There’s something about speaking a language you don’t know well that makes life seem simpler, more straightforward, less complex. Suddenly, talking about everyday things like where you live and how many people are in your family is SO interesting. A simple conversation becomes a cultural exchange, a linguistic challenge. And as the Russian language slowly comes back to me, I feel so satisfied with myself for my little victories in small-talk, of all things.

I wonder if, for me, part of it is that speaking Russian takes me back to a previous time in my life when things really were more simple and life really did seem black and white.

Last night I went to the English club that the missionaries hold each week. I chatted with people in Russian afterwards for a long time, and found myself falling back into patterns of conversation and even of thinking from my missionary days. All my complex questions about life and God and the universe seemed so far away, and for a moment, the world was black and white again. It was so easy to invite people I just met to come to church and to sincerely hope they would. And the whole experience felt like a relief, like a return to childhood of some kind.

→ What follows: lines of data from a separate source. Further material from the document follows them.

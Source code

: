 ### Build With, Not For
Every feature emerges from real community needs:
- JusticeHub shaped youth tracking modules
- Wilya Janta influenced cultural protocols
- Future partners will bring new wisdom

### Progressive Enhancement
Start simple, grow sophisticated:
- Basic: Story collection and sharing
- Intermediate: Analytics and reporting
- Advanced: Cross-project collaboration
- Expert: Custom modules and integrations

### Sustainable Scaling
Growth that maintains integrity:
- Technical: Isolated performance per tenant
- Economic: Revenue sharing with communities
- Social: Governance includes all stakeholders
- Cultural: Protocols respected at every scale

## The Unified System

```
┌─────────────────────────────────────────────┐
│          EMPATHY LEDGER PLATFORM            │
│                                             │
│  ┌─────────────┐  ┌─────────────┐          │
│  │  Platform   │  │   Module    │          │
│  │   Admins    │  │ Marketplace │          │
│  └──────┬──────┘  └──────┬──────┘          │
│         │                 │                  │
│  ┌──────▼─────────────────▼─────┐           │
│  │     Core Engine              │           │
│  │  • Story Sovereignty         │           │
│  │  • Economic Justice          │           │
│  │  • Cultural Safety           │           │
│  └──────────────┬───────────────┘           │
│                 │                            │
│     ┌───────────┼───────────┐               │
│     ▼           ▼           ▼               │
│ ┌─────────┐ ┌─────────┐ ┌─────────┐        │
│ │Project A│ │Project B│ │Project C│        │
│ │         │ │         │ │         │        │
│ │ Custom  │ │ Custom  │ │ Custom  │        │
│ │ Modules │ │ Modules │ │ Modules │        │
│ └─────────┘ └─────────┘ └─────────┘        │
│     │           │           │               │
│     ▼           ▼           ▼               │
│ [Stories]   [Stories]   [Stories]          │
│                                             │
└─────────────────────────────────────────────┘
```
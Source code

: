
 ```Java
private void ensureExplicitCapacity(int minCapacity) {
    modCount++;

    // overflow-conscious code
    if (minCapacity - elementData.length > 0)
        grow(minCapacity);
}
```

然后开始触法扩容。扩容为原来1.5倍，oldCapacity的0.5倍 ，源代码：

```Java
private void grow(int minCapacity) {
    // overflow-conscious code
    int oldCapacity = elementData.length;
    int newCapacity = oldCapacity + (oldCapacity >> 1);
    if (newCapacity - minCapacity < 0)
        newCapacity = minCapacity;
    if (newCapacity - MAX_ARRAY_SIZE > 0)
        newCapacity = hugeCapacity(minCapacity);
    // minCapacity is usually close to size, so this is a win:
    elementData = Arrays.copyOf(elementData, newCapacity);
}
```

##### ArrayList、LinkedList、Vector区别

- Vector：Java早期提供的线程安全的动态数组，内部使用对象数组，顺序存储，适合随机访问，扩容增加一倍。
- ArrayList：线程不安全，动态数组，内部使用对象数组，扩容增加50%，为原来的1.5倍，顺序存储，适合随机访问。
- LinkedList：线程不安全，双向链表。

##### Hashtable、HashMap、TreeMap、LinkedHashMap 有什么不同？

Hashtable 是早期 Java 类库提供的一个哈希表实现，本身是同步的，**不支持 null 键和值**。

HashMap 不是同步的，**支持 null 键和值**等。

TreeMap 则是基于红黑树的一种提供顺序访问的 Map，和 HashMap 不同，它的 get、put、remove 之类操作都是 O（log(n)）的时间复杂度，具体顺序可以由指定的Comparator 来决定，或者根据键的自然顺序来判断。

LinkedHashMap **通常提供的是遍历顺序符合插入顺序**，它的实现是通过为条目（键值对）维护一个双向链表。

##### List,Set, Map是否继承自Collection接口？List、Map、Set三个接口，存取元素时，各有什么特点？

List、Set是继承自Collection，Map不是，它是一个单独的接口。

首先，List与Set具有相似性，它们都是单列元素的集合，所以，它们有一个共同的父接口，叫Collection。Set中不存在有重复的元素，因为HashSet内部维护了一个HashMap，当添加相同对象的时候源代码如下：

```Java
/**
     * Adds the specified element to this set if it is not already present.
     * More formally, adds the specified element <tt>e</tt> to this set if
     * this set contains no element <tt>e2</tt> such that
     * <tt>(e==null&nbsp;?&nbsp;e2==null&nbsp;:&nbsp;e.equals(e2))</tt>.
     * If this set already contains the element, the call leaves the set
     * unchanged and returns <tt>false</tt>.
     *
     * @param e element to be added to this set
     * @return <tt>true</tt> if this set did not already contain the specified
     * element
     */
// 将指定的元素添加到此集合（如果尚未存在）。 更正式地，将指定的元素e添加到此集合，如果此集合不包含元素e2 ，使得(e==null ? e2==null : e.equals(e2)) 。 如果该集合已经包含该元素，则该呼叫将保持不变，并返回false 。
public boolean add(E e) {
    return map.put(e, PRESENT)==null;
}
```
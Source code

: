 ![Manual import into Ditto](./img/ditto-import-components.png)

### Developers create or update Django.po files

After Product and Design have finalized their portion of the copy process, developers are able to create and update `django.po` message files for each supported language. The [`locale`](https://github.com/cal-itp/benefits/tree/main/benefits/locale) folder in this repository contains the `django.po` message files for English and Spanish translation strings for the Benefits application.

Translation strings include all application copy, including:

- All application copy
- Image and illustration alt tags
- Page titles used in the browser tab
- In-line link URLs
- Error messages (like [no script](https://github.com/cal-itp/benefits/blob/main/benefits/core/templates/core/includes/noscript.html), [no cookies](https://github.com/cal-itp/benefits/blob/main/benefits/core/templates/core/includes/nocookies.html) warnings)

But that’s just it – it’s a part of my spiritual childhood, a part of my history, not of my present. My mission was a foundation, a jumping-off point for my adult life, and just like my childhood, it inculcated many good things that I’m grateful for, but it also sowed the seeds of misconceptions that have caused me pain as I’ve tried to sort them all out. There will always be fond memories, nostalgia, and the longing for lost innocence, but I don’t know if you can ever truly go back. And I'm making peace with that.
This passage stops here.